Roasted Butternut Squash, Romain and Goat Cheese Salad
This salad combines roasted butternut squash cubes, crisp romaine lettuce, goat cheese chunks, walnut halves, and onion sprouts, all dressed with champagne vinaigrette. The roasted squash brings a soft, sweet, caramelized flavor that complements the fresh, crunchy romaine and sharp, creamy goat cheese. Walnuts add crunch, while the vinaigrette adds a bright, tangy finish.
Ingredients
Roasted Butternut Squash Salad
- 2 1/2 pounds butternut squash
- 1 tbsp avocado oil
- black pepper
- salt
- 1 romaine lettuce large head
- 1 cup sprouts (I used onion sprouts)
- 3 ounces goat cheese
- 1/3 cup walnut halves
Dressing
- champagne vinaigrette
Instructions
- Preheat your oven to 425 degrees fahrenheit.
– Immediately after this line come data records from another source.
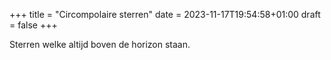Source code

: +++
title = "Circompolaire sterren"
date = 2023-11-17T19:54:58+01:00
draft = false
+++


Sterren welke altijd boven de horizon staan.
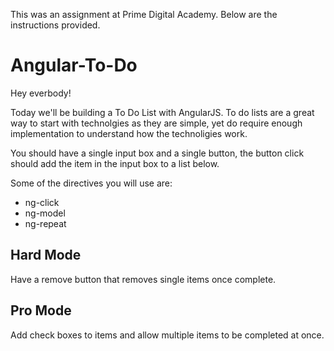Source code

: This was an assignment at Prime Digital Academy. Below are the instructions provided.

# Angular-To-Do

Hey everbody!

Today we'll be building a To Do List with AngularJS. To do lists are a great way to start with technolgies as they are simple, yet do require enough implementation to understand how the technoligies work.

You should have a single input box and a single button, the button click should add the item in the input box to a list below.

Some of the directives you will use are:
* ng-click
* ng-model
* ng-repeat

## Hard Mode
Have a remove button that removes single items once complete.

## Pro Mode
Add check boxes to items and allow multiple items to be completed at once.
- Using a sharp knife, slice the ends off the butternut squash. Use a vegetable peeler to completely peel the butternut squash. With a flat surface on the bulb end, stand it up on end and carefully slice it in half lengthwise. Use a spoon to remove the seeds and membrane. Dice the butternut squash into 1-inch sized pieces.
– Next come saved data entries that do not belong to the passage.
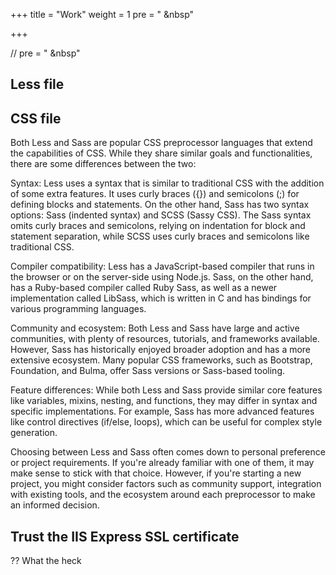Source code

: +++
title = "Work"
weight = 1
pre = "<i class='fas fa-book-open'></i> &nbsp"

+++


// pre = "<i class='fas fa-pen'></i> &nbsp"

## Less file

## CSS file

Both Less and Sass are popular CSS preprocessor languages that extend the capabilities of CSS. While they share similar goals and functionalities, there are some differences between the two:

Syntax: Less uses a syntax that is similar to traditional CSS with the addition of some extra features. It uses curly braces ({}) and semicolons (;) for defining blocks and statements. On the other hand, Sass has two syntax options: Sass (indented syntax) and SCSS (Sassy CSS). The Sass syntax omits curly braces and semicolons, relying on indentation for block and statement separation, while SCSS uses curly braces and semicolons like traditional CSS.

Compiler compatibility: Less has a JavaScript-based compiler that runs in the browser or on the server-side using Node.js. Sass, on the other hand, has a Ruby-based compiler called Ruby Sass, as well as a newer implementation called LibSass, which is written in C and has bindings for various programming languages.

Community and ecosystem: Both Less and Sass have large and active communities, with plenty of resources, tutorials, and frameworks available. However, Sass has historically enjoyed broader adoption and has a more extensive ecosystem. Many popular CSS frameworks, such as Bootstrap, Foundation, and Bulma, offer Sass versions or Sass-based tooling.

Feature differences: While both Less and Sass provide similar core features like variables, mixins, nesting, and functions, they may differ in syntax and specific implementations. For example, Sass has more advanced features like control directives (if/else, loops), which can be useful for complex style generation.

Choosing between Less and Sass often comes down to personal preference or project requirements. If you're already familiar with one of them, it may make sense to stick with that choice. However, if you're starting a new project, you might consider factors such as community support, integration with existing tools, and the ecosystem around each preprocessor to make an informed decision.


## Trust the IIS Express SSL certificate
?? What the heck
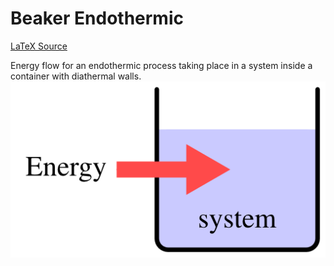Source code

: # Beaker Endothermic

[LaTeX Source](beaker-endothermic.tex)

Energy flow for an endothermic process taking place in a system inside a container with diathermal walls. 
![Image](beaker-endothermic.png)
- Transfer the butternut squash to a baking tray, drizzle with avocado oil, sprinkle with salt and pepper and use your hands to mix it up and make sure all the pieces are coated.
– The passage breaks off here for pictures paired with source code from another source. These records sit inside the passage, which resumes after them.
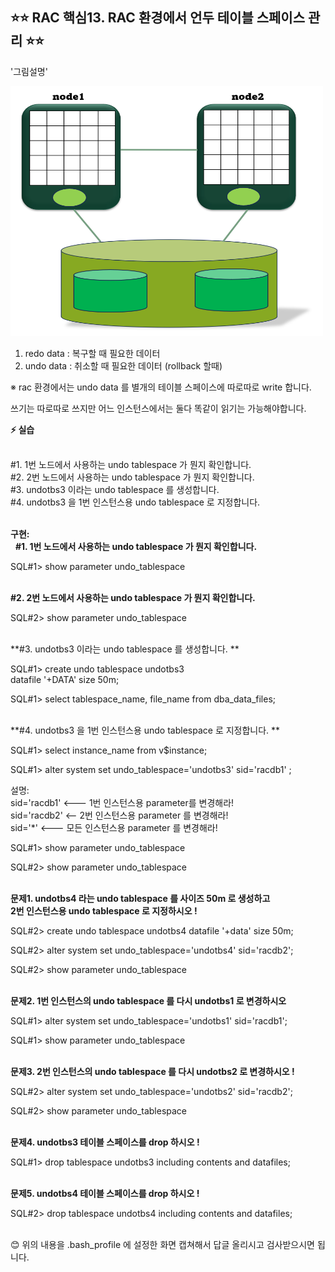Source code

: 
## ⭐⭐ RAC 핵심13. RAC 환경에서 언두 테이블 스페이스 관리   ⭐⭐

'그림설명'  

<img src="https://github.com/oracleyu01/rac_class/blob/main/undo.png" width="500" height="400">

 1. redo data  :   복구할 때 필요한 데이터
 2. undo data :    취소할 때 필요한 데이터 (rollback 할때)

※ rac 환경에서는 undo data 를 별개의 테이블 스페이스에 따로따로 write 합니다.

 쓰기는 따로따로 쓰지만 어느 인스턴스에서는 둘다 똑같이 읽기는 가능해야합니다.

**⚡ 실습**  
&nbsp;

#1. 1번 노드에서 사용하는 undo tablespace 가 뭔지 확인합니다.  
#2. 2번 노드에서 사용하는 undo tablespace 가 뭔지 확인합니다.  
#3. undotbs3 이라는 undo tablespace 를 생성합니다.   
#4. undotbs3 을 1번 인스턴스용 undo tablespace 로 지정합니다.   
&nbsp;

**구현:**  
&nbsp;
**#1. 1번 노드에서 사용하는 undo tablespace 가 뭔지 확인합니다.**

SQL#1>  show  parameter  undo_tablespace  
&nbsp;

**#2. 2번 노드에서 사용하는 undo tablespace 가 뭔지 확인합니다.**

SQL#2> show  parameter  undo_tablespace  
&nbsp;

**#3. undotbs3 이라는 undo tablespace 를 생성합니다. **

SQL#1>  create  undo  tablespace  undotbs3  
               datafile   '+DATA'   size 50m;  

SQL#1> select tablespace_name, file_name from dba_data_files;  
&nbsp;

**#4. undotbs3 을 1번 인스턴스용 undo tablespace 로 지정합니다. **

SQL#1> select instance_name from v$instance; 

SQL#1> alter  system  set  undo_tablespace='undotbs3'  sid='racdb1' ;

 설명:  
 sid='racdb1'  <--- 1번 인스턴스용 parameter를 변경해라!  
           sid='racdb2'   <--  2번 인스턴스용 parameter 를 변경해라!  
           sid='*'           <--- 모든 인스턴스용 parameter 를 변경해라!  

SQL#1> show  parameter undo_tablespace

SQL#2> show  parameter undo_tablespace  
&nbsp;

**문제1.  undotbs4 라는 undo tablespace 를 사이즈 50m 로 생성하고  
      2번 인스턴스용 undo tablespace 로 지정하시오 !**

SQL#2>  create  undo  tablespace  undotbs4
              datafile   '+data'  size  50m;

SQL#2> alter  system  set  undo_tablespace='undotbs4'  sid='racdb2'; 

SQL#2> show  parameter undo_tablespace  
&nbsp;

**문제2.  1번 인스턴스의 undo tablespace 를 다시 undotbs1 로 변경하시오**

SQL#1> alter  system  set  undo_tablespace='undotbs1'  sid='racdb1';

SQL#1> show  parameter  undo_tablespace  
&nbsp;

**문제3.  2번 인스턴스의 undo tablespace 를 다시 undotbs2 로 변경하시오 !**

SQL#2> alter  system  set  undo_tablespace='undotbs2'  sid='racdb2';

SQL#2> show  parameter  undo_tablespace  
&nbsp;

**문제4.  undotbs3 테이블 스페이스를 drop 하시오 !**

SQL#1> drop   tablespace  undotbs3  including  contents  and  datafiles;   
&nbsp;

**문제5. undotbs4 테이블 스페이스를 drop 하시오 !**

SQL#2> drop  tablespace  undotbs4  including  contents and datafiles;  
&nbsp;




😊 위의 내용을 .bash_profile 에 설정한 화면 캡쳐해서 답글 올리시고 검사받으시면 됩니다.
- Roast the butternut squash for 30 minutes, flipping halfway through. Remove from the oven and let cool.
- Roughly chop the romaine lettuce and add to serving plates. Top with the cooled butternut squash, chunks of goat cheese, a sprinkle of walnuts and a small handful of sprouts. Drizzle with the champagne vinaigrette.
Notes
- Avocado can be added when in season and affordable to provide extra creaminess and flavor.
Nutrition Information
Nutrition Facts
Serving: 4 servings
Amount Per Serving
Calories 313
% Daily Value*
| Calories | 313kcal | 16% |
| Carbohydrates | 35g | 12% |
| Protein | 8g | 16% |
| Fat | 18g | 28% |
| Saturated Fat | 4g | 20% |
| Cholesterol | 9mg | 3% |
| Sodium | 116mg | 5% |
| Potassium | 1058mg | 23% |
| Fiber | 6g | 24% |
| Sugar | 7g | 14% |
| Vitamin A | 30980IU | 620% |
| Vitamin C | 60.5mg | 67% |
| Calcium | 178mg | 18% |
| Iron | 2.8mg | 16% |
* Percent Daily Values are based on a 2,000 calorie diet.